Find the relative maxima and minima of f(x,y)=sin(x)-cos(y)+4xy .

Possible Answers:

(0.0617,-0.2495) is a relative maxima

(0.0617,-0.2495) is a saddle point

(0,0) and (0.0617,-0.2495) is a relative maxima

(0,0) and (0.0617,-0.2495) is a relative minima

Correct answer:

(0.0617,-0.2495) is a saddle point

Explanation:

$D(x,y)=f_{xx}(x,y)f_{yy}(x,y)-\left ( f_{xy}(x,y) \right )^2$

to classify the critical points.

If D(x,y)>0 and $f_{xx}(x,y)>0$ , then there is a relative minimum at this point.

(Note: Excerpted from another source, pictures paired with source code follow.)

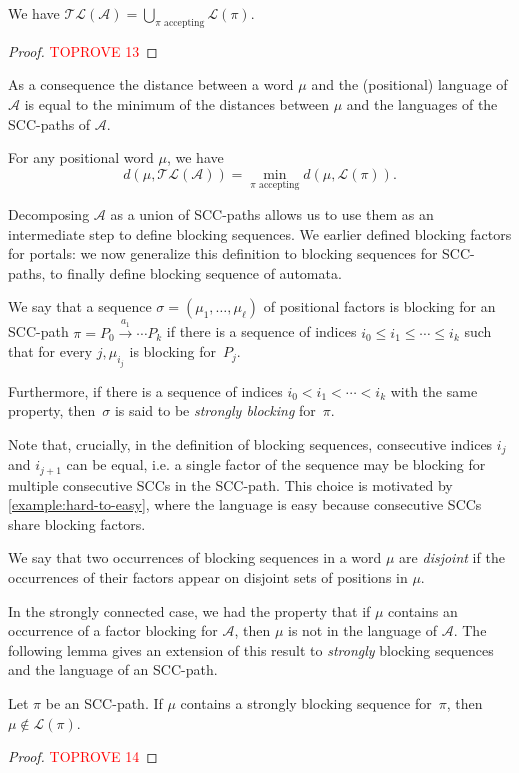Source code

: \documentclass[letterpaper, USenglish, cleveref, autoref, thm-restate, numberwithinsect]{lipics-v2021}
\theoremstyle{theorem}
\theoremstyle{definition}
\newcommand{\Aa}{\mathcal{A}}
\newcommand{\lang}[1]{\mathcal{L}(#1)}
\newcommand{\SCCpath}{\pi}
\newcommand{\timedlang}[1]{\mathcal{TL}( #1 )}
\begin{document}
\begin{lemma}\label{lemma:lang-path-union}
	We have \(\timedlang{\Aa} = \bigcup_{\SCCpath \text{ accepting}} \lang{\SCCpath}.\)
\end{lemma}
\begin{proof}\textcolor{red}{TOPROVE 13}\end{proof}

As a consequence the distance between a word $\mu$ and the (positional) language of $\Aa$ is equal to the minimum of the distances between $\mu$ and the languages of the SCC-paths of $\Aa$.
\begin{corollary}\label{coro:dist-to-l-path}
	For any positional word $\mu$, we have \[d(\mu, \timedlang{\Aa}) = \min_{\SCCpath \text{ accepting}} d(\mu,\lang{\SCCpath}).\]
\end{corollary}

Decomposing $\Aa$ as a union of SCC-paths allows us to use them as an intermediate step to define blocking sequences.
We earlier defined blocking factors for portals: we now generalize this definition to blocking sequences for SCC-paths, to finally define blocking sequence of automata.

\begin{definition}
	We say that a sequence $\sigma = (\mu_1, \ldots, \mu_\ell)$ of positional factors is blocking for an SCC-path 
	$\SCCpath = P_0 \xrightarrow{a_1} \cdots  P_k$ if there is a sequence of indices $i_0 \leq i_1 \leq \cdots \leq i_k$ 
	such that for every $j, \mu_{i_j}$ is blocking for~$P_j$.

	Furthermore, if there is a sequence of indices $i_0 < i_1 < \cdots < i_k$ with the same property, then~$\sigma$ is said to be \emph{strongly blocking} for~$\SCCpath$.
\end{definition}

Note that, crucially, in the definition of blocking sequences, consecutive indices $i_j$ and $i_{j+1}$ can be equal, i.e. a single factor of the sequence may be blocking for multiple consecutive SCCs in the SCC-path. This choice is motivated by \cref{example:hard-to-easy}, where the language is easy because consecutive SCCs share blocking factors.

We say that two occurrences of blocking sequences in a word $\mu$ are \emph{disjoint} if the occurrences of their factors appear on disjoint sets of positions in $\mu$.

In the strongly connected case, we had the property that if $\mu$ contains an occurrence of a factor blocking for $\Aa$, then $\mu$ is not in the language of $\Aa$.
The following lemma gives an extension of this result to \emph{strongly} blocking sequences and the language of an SCC-path.
\begin{lemma}\label{lem:strongly-blocking-implies-not-in-path}
	Let $\SCCpath$ be an SCC-path.
    If $\mu$ contains a strongly blocking sequence for~$\SCCpath$,
    then $\mu \notin \lang{\SCCpath}$.
\end{lemma}
\begin{proof}\textcolor{red}{TOPROVE 14}\end{proof}
\end{document}
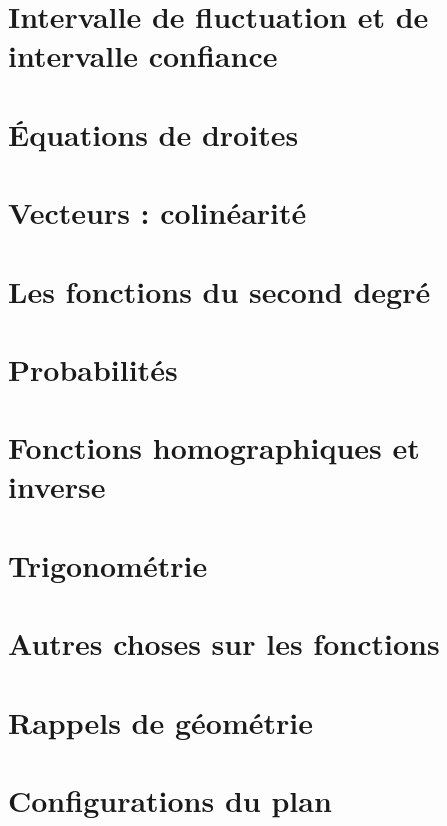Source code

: \documentclass[a4paper,12pt]{book}
\begin{document}
\chapter{Intervalle de fluctuation et de intervalle confiance}


\chapter{Équations de droites}


\chapter{Vecteurs : colinéarité}


\chapter{Les fonctions du second degré}


\chapter{Probabilités}


\chapter{Fonctions homographiques et inverse}


\chapter{Trigonométrie}



\chapter{Autres choses sur les fonctions}


\chapter{Rappels de géométrie}


\chapter{Configurations du plan}

\end{document}

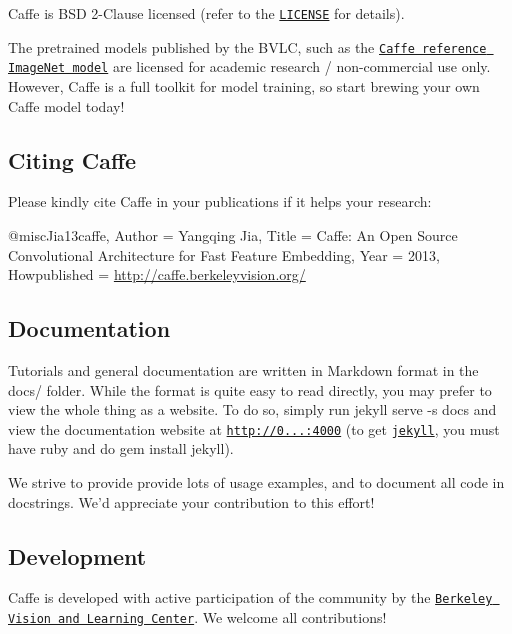 Caffe is B\+S\+D 2-\/\+Clause licensed (refer to the \href{http://caffe.berkeleyvision.org/license.html}{\tt L\+I\+C\+E\+N\+S\+E} for details).

The pretrained models published by the B\+V\+L\+C, such as the \href{https://www.dropbox.com/s/n3jups0gr7uj0dv/caffe_reference_imagenet_model}{\tt Caffe reference Image\+Net model} are licensed for academic research / non-\/commercial use only. However, Caffe is a full toolkit for model training, so start brewing your own Caffe model today!

\subsection*{Citing Caffe}

Please kindly cite Caffe in your publications if it helps your research\+: \begin{DoxyVerb}@misc{Jia13caffe,
  Author = {Yangqing Jia},
  Title = { {Caffe}: An Open Source Convolutional Architecture for Fast Feature Embedding},
  Year  = {2013},
  Howpublished = {\url{http://caffe.berkeleyvision.org/}}
}
\end{DoxyVerb}


\subsection*{Documentation}

Tutorials and general documentation are written in Markdown format in the {\ttfamily docs/} folder. While the format is quite easy to read directly, you may prefer to view the whole thing as a website. To do so, simply run {\ttfamily jekyll serve -\/s docs} and view the documentation website at {\ttfamily \href{http://0.0.0.0:4000}{\tt http\+://0...\+:4000}} (to get \href{http://jekyllrb.com/}{\tt jekyll}, you must have ruby and do {\ttfamily gem install jekyll}).

We strive to provide provide lots of usage examples, and to document all code in docstrings. We'd appreciate your contribution to this effort!

\subsection*{Development}

Caffe is developed with active participation of the community by the \href{http://bvlc.eecs.berkeley.edu/}{\tt Berkeley Vision and Learning Center}. We welcome all contributions!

If D(x,y)>0 and $f_{xx}(x,y)<0$ , then there is a relative maximum at this point.

If D(x,y)<0 , then this point is a saddle point.

If D(x,y)=0 , then this point cannot be classified.

f(x,y)=sin(x)-cos(y)+4xy

The first order partial derivatives are

$\frac{\partial f }{\partial x}=f_x(x,y)=cos(x)+4y$

$\frac{\partial f }{\partial y}=f_y(x,y)=sin(y)+4x$

The second order partial derivatives are

$\frac{\partial }{\partial x} \left (\frac{\partial f }{\partial x} \right )=f_{xx}(x,y)=-sin(x)$

$\frac{\partial }{\partial y} \left (\frac{\partial f }{\partial y} \right )=f_{yy}(x,y)=cos(y)$

$\frac{\partial }{\partial x} \left (\frac{\partial f }{\partial y} \right )=\frac{\partial }{\partial y} \left (\frac{\partial f }{\partial x} \right )=f_{xy}(x,y)=4$

To find the critical points, we will set the first derivatives equal to

$f_x(x,y)=cos(x)+4y=0\Rightarrow cos(x)=-4y$

y=-cos(x)/4

$f_y(x,y)=sin(y)+4x=0\Rightarrow sin\left (\frac{-cos(x)}{4} \right )+4x=0$

Using a TI-83 or other software to find the root, we find that $x\approx 0.0617$ ,

We find the corresponding value of using y=-cos(x)/4 (found by rearranging the first derivative)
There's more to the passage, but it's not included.